**The problem:**
The response must contain all of the entries, each one repeated exactly.

**Material for the task:**
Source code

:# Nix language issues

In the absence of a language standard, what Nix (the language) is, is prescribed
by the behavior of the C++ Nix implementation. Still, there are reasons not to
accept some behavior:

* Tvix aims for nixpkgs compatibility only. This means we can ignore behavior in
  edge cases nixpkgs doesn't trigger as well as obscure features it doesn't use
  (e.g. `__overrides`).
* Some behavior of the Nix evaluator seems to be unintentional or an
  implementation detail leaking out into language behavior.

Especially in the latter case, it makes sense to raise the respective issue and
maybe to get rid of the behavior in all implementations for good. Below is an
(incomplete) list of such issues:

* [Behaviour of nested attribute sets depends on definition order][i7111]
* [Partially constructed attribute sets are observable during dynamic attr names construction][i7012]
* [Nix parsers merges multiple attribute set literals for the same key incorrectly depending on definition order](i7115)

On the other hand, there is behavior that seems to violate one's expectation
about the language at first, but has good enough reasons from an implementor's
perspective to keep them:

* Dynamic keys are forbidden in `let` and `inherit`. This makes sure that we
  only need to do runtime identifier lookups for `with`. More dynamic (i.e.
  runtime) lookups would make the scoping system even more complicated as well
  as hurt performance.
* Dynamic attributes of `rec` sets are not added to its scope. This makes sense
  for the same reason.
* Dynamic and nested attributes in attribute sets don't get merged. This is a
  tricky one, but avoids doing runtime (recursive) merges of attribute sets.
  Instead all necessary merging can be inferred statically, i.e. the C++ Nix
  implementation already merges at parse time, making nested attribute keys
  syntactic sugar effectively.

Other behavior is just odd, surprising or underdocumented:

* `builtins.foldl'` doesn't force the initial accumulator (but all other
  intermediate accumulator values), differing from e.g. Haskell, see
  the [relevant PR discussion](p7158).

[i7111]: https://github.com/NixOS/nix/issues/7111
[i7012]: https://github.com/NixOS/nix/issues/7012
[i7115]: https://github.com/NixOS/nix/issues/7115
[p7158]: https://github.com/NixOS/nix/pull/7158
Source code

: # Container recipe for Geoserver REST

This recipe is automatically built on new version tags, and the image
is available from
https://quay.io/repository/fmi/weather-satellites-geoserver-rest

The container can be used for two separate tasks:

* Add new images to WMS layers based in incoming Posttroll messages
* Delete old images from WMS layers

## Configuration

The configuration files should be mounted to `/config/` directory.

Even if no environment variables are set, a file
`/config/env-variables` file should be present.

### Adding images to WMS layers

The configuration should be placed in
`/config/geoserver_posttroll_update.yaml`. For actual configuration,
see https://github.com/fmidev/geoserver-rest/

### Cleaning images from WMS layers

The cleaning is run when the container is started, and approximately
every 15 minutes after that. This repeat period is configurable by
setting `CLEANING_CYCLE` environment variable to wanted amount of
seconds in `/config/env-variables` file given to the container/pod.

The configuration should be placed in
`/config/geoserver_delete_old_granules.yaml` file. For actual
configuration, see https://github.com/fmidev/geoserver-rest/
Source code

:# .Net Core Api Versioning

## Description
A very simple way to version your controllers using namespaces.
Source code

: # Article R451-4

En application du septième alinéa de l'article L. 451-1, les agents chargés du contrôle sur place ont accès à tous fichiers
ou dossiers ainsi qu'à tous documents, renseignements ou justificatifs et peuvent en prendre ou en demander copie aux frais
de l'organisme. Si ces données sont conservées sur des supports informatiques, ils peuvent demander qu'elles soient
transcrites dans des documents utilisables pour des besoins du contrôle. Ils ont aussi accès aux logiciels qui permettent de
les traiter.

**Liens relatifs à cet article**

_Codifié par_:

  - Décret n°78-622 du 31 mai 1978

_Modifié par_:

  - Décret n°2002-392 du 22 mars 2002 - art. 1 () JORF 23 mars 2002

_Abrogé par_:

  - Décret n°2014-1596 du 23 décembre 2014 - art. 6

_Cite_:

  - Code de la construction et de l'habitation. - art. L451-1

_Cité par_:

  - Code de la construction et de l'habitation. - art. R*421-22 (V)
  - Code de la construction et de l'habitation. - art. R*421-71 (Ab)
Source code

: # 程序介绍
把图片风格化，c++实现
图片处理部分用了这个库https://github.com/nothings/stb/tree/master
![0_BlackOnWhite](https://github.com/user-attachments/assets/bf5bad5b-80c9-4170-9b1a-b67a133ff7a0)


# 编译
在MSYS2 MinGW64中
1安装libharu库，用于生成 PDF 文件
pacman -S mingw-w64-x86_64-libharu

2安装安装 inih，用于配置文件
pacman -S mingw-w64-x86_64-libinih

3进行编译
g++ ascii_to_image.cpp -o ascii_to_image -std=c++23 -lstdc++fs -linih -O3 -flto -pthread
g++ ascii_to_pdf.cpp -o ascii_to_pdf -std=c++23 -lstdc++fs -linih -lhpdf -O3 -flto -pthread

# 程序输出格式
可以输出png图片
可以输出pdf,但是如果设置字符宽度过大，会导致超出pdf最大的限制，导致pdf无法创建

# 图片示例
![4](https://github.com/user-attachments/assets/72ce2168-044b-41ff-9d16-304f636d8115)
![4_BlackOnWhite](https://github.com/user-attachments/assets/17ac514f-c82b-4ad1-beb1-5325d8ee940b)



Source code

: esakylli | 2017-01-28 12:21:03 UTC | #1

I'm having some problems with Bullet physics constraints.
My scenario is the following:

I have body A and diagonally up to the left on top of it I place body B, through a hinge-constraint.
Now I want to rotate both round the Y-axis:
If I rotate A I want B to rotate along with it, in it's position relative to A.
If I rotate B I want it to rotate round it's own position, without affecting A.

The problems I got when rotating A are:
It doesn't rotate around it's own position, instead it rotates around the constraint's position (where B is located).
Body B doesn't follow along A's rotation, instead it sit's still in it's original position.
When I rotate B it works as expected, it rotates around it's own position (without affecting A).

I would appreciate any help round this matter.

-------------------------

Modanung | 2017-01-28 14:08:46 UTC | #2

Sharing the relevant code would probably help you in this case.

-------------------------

**Response to this task:**
Source code

:# Nix language issues

In the absence of a language standard, what Nix (the language) is, is prescribed
by the behavior of the C++ Nix implementation. Still, there are reasons not to
accept some behavior:

* Tvix aims for nixpkgs compatibility only. This means we can ignore behavior in
  edge cases nixpkgs doesn't trigger as well as obscure features it doesn't use
  (e.g. `__overrides`).
* Some behavior of the Nix evaluator seems to be unintentional or an
  implementation detail leaking out into language behavior.

Especially in the latter case, it makes sense to raise the respective issue and
maybe to get rid of the behavior in all implementations for good. Below is an
(incomplete) list of such issues:

* [Behaviour of nested attribute sets depends on definition order][i7111]
* [Partially constructed attribute sets are observable during dynamic attr names construction][i7012]
* [Nix parsers merges multiple attribute set literals for the same key incorrectly depending on definition order](i7115)

On the other hand, there is behavior that seems to violate one's expectation
about the language at first, but has good enough reasons from an implementor's
perspective to keep them:

* Dynamic keys are forbidden in `let` and `inherit`. This makes sure that we
  only need to do runtime identifier lookups for `with`. More dynamic (i.e.
  runtime) lookups would make the scoping system even more complicated as well
  as hurt performance.
* Dynamic attributes of `rec` sets are not added to its scope. This makes sense
  for the same reason.
* Dynamic and nested attributes in attribute sets don't get merged. This is a
  tricky one, but avoids doing runtime (recursive) merges of attribute sets.
  Instead all necessary merging can be inferred statically, i.e. the C++ Nix
  implementation already merges at parse time, making nested attribute keys
  syntactic sugar effectively.

Other behavior is just odd, surprising or underdocumented:

* `builtins.foldl'` doesn't force the initial accumulator (but all other
  intermediate accumulator values), differing from e.g. Haskell, see
  the [relevant PR discussion](p7158).

[i7111]: https://github.com/NixOS/nix/issues/7111
[i7012]: https://github.com/NixOS/nix/issues/7012
[i7115]: https://github.com/NixOS/nix/issues/7115
[p7158]: https://github.com/NixOS/nix/pull/7158
Source code

: # Container recipe for Geoserver REST

This recipe is automatically built on new version tags, and the image
is available from
https://quay.io/repository/fmi/weather-satellites-geoserver-rest

The container can be used for two separate tasks:

* Add new images to WMS layers based in incoming Posttroll messages
* Delete old images from WMS layers

## Configuration

The configuration files should be mounted to `/config/` directory.

Even if no environment variables are set, a file
`/config/env-variables` file should be present.

### Adding images to WMS layers

The configuration should be placed in
`/config/geoserver_posttroll_update.yaml`. For actual configuration,
see https://github.com/fmidev/geoserver-rest/

### Cleaning images from WMS layers

The cleaning is run when the container is started, and approximately
every 15 minutes after that. This repeat period is configurable by
setting `CLEANING_CYCLE` environment variable to wanted amount of
seconds in `/config/env-variables` file given to the container/pod.

The configuration should be placed in
`/config/geoserver_delete_old_granules.yaml` file. For actual
configuration, see https://github.com/fmidev/geoserver-rest/
Source code

:# .Net Core Api Versioning

## Description
A very simple way to version your controllers using namespaces.
Source code

: # Article R451-4

En application du septième alinéa de l'article L. 451-1, les agents chargés du contrôle sur place ont accès à tous fichiers
ou dossiers ainsi qu'à tous documents, renseignements ou justificatifs et peuvent en prendre ou en demander copie aux frais
de l'organisme. Si ces données sont conservées sur des supports informatiques, ils peuvent demander qu'elles soient
transcrites dans des documents utilisables pour des besoins du contrôle. Ils ont aussi accès aux logiciels qui permettent de
les traiter.

**Liens relatifs à cet article**

_Codifié par_:

  - Décret n°78-622 du 31 mai 1978

_Modifié par_:

  - Décret n°2002-392 du 22 mars 2002 - art. 1 () JORF 23 mars 2002

_Abrogé par_:

  - Décret n°2014-1596 du 23 décembre 2014 - art. 6

_Cite_:

  - Code de la construction et de l'habitation. - art. L451-1

_Cité par_:

  - Code de la construction et de l'habitation. - art. R*421-22 (V)
  - Code de la construction et de l'habitation. - art. R*421-71 (Ab)
Source code

: # 程序介绍
把图片风格化，c++实现
图片处理部分用了这个库https://github.com/nothings/stb/tree/master
![0_BlackOnWhite](https://github.com/user-attachments/assets/bf5bad5b-80c9-4170-9b1a-b67a133ff7a0)


# 编译
在MSYS2 MinGW64中
1安装libharu库，用于生成 PDF 文件
pacman -S mingw-w64-x86_64-libharu

2安装安装 inih，用于配置文件
pacman -S mingw-w64-x86_64-libinih

3进行编译
g++ ascii_to_image.cpp -o ascii_to_image -std=c++23 -lstdc++fs -linih -O3 -flto -pthread
g++ ascii_to_pdf.cpp -o ascii_to_pdf -std=c++23 -lstdc++fs -linih -lhpdf -O3 -flto -pthread

# 程序输出格式
可以输出png图片
可以输出pdf,但是如果设置字符宽度过大，会导致超出pdf最大的限制，导致pdf无法创建

# 图片示例
![4](https://github.com/user-attachments/assets/72ce2168-044b-41ff-9d16-304f636d8115)
![4_BlackOnWhite](https://github.com/user-attachments/assets/17ac514f-c82b-4ad1-beb1-5325d8ee940b)



Source code

: esakylli | 2017-01-28 12:21:03 UTC | #1

I'm having some problems with Bullet physics constraints.
My scenario is the following:

I have body A and diagonally up to the left on top of it I place body B, through a hinge-constraint.
Now I want to rotate both round the Y-axis:
If I rotate A I want B to rotate along with it, in it's position relative to A.
If I rotate B I want it to rotate round it's own position, without affecting A.

The problems I got when rotating A are:
It doesn't rotate around it's own position, instead it rotates around the constraint's position (where B is located).
Body B doesn't follow along A's rotation, instead it sit's still in it's original position.
When I rotate B it works as expected, it rotates around it's own position (without affecting A).

I would appreciate any help round this matter.

-------------------------

Modanung | 2017-01-28 14:08:46 UTC | #2

Sharing the relevant code would probably help you in this case.

-------------------------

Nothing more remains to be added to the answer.